The widespread trend of increasing IPF incidence in recent years is likely the result of a reduction in undiagnosed cases, due to an improved awareness among physicians through the development of educational programs, and a real increase in cases, due to the progressive aging of the overall population and the worsening of air pollution [
25].
The GCD algorithm, based on the ICD-9 CM 516.3 code applied to the hospital discharge database, showed the highest rate of true positives in evaluating the accuracy of secondary sources. Although the diagnosis of IPF remains a complex procedure involving a multidisciplinary team of specialists, the diagnostic criteria have been continuously refined especially since 2011, providing increasingly accurate recommendations, and lowering IPF misdiagnosis. In addition, new specific treatments for IPF have been introduced in Italy since 2014, so the drug prescriptions database represents a reliable secondary source in the process of IPF case identification. In our study, a remarkable amount of new IPF cases would have been lost (145 out 766) if the drug prescription database had not been considered, whereas 37 would have been detected later by hospitalization; in fact, therapy is indicated in patients with mild/moderate IPF, who can be diagnosed and managed outpatient and who may not be hospitalized in the short term. Therefore, the combined use of these two secondary sources allowed us to estimate the incidence rates over time more accurately.

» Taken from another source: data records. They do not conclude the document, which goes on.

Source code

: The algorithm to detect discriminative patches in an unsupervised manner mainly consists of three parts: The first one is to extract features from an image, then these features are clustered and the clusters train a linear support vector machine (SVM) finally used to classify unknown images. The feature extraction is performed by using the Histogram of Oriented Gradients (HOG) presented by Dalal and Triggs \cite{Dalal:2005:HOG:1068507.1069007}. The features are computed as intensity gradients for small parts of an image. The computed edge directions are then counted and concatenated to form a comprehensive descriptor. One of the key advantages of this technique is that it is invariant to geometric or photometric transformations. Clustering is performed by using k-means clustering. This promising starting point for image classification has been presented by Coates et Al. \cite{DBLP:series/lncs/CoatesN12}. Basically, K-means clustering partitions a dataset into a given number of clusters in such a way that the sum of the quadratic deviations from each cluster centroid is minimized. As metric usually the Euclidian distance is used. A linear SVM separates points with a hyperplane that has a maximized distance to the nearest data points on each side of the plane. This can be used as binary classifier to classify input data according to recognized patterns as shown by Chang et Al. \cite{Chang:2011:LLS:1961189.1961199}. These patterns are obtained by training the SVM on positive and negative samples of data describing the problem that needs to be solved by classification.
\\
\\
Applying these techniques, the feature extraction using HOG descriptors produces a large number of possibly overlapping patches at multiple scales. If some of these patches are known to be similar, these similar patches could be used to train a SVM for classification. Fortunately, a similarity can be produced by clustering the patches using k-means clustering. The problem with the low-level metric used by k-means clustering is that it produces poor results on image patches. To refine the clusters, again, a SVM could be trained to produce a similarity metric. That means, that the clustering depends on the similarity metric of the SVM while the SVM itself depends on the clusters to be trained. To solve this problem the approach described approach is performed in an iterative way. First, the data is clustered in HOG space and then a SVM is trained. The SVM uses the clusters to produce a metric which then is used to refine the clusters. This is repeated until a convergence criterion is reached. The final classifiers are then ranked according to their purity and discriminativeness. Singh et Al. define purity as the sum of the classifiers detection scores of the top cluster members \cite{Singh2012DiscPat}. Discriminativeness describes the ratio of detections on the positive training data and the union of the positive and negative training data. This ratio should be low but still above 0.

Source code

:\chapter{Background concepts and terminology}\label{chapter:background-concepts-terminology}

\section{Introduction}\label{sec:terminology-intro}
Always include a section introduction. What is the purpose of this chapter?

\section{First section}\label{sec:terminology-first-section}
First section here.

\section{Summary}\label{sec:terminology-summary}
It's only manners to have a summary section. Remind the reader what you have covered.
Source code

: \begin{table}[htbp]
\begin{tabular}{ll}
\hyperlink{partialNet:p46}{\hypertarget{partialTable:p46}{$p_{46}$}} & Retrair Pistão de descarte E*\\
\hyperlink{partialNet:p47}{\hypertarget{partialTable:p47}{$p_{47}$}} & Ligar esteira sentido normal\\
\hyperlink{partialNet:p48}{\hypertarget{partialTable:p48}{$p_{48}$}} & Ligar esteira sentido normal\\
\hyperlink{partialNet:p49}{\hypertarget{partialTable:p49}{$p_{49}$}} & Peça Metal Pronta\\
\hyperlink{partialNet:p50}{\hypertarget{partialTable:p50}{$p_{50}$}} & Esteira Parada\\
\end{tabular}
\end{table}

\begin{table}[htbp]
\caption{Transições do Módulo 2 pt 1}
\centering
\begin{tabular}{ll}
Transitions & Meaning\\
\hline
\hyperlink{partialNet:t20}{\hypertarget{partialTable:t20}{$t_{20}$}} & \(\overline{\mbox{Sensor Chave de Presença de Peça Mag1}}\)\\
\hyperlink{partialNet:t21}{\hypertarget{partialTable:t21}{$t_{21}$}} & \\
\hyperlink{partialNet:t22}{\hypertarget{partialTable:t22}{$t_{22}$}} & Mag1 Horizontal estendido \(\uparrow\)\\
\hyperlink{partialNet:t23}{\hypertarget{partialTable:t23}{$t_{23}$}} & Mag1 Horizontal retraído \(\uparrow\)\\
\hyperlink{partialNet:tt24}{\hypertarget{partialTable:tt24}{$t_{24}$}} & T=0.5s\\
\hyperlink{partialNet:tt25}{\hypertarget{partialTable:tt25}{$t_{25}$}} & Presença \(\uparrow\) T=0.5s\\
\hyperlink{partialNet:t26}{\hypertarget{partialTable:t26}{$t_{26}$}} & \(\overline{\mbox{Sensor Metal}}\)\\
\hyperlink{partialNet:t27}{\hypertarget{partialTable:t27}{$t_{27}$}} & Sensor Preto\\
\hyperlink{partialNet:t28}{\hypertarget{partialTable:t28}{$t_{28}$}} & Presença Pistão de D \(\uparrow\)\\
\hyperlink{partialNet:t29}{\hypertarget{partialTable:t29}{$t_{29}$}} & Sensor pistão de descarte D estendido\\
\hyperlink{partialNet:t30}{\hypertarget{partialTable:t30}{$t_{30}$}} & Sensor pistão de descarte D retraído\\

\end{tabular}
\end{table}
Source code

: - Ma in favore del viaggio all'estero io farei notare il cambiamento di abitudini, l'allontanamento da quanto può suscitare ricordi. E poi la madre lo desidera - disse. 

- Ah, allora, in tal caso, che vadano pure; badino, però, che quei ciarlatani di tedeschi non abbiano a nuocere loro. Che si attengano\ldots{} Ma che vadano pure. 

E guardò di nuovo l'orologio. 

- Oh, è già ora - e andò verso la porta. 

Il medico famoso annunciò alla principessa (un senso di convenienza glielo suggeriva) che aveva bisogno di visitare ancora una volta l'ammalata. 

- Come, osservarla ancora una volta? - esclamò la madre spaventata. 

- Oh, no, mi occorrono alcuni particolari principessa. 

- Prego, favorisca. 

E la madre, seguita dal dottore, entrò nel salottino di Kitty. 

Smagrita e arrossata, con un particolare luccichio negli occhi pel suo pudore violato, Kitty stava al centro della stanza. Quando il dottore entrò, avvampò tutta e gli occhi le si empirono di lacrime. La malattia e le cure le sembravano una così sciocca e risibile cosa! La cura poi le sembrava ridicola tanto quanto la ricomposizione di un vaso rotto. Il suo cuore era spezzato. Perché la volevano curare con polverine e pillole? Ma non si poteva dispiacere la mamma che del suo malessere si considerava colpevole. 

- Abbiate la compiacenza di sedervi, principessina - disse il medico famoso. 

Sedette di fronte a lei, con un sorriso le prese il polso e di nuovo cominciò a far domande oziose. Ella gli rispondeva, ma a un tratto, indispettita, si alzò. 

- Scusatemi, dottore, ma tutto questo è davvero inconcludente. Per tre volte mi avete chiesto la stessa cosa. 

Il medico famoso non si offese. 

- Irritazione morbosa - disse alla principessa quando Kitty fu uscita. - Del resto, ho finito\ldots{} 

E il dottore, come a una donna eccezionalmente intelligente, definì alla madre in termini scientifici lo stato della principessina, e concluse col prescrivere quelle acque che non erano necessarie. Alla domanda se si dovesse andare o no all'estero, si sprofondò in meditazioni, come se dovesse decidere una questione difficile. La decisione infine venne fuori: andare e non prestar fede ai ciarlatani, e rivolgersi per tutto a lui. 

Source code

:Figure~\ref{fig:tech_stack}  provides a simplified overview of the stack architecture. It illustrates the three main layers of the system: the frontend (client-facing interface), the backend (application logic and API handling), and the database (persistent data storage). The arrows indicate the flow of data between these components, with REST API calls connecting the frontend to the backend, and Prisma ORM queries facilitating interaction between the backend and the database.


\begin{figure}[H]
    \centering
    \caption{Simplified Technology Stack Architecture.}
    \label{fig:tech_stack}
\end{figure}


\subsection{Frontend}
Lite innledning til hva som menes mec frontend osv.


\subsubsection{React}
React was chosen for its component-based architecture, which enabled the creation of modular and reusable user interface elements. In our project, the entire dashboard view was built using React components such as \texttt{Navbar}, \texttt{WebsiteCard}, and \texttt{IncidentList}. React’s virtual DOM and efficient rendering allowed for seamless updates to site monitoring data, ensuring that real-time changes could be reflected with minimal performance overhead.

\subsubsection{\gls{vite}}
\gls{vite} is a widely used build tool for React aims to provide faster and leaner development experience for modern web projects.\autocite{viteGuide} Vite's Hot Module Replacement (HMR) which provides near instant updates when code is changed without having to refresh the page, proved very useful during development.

This study has some limitations, related to the type of data sources used that have administrative purposes and are not originally designed to be used in epidemiological studies. Some degree of inaccuracy as to the actual timing of the first IPF diagnosis needs to be considered: new cases are identified through their first IPF hospitalization or their first antifibrotic prescription, both of which may, however, occur several months after an outpatient diagnosis. Furthermore, the procedure used to evaluate the accuracy of the three algorithms used to detect IPF cases from secondary sources was able to estimate the rate of true positives, but not one of the false positives, thus an unknown number of cases of false IPFs may have been included in the study. Patients who did not receive antifibrotics due to the absence of eligibility criteria for therapy and who were not hospitalized during the study period cannot be identified.
Another limitation is that the Marche region is a small region of Central Italy, which constitutes about 2.5% of the Italian population; however, it should be emphasized that secondary sources include all the resident beneficiaries of NHS and their access to the healthcare system. In addition, the design of the study and the use of the prescription database in addition to the hospital discharge database allows us to accurately identify the clinical history of each resident. Finally, the Marche region shows demographic, socio-economic, and health profiles similar to those observed for the Italian population. In fact, no significant differences were observed between the Marche region and Italian population in terms of demographic and socio-economic parameters, and for the distribution of main health indicators; therefore, our results can give a picture of the distribution of the IPF disease nationwide.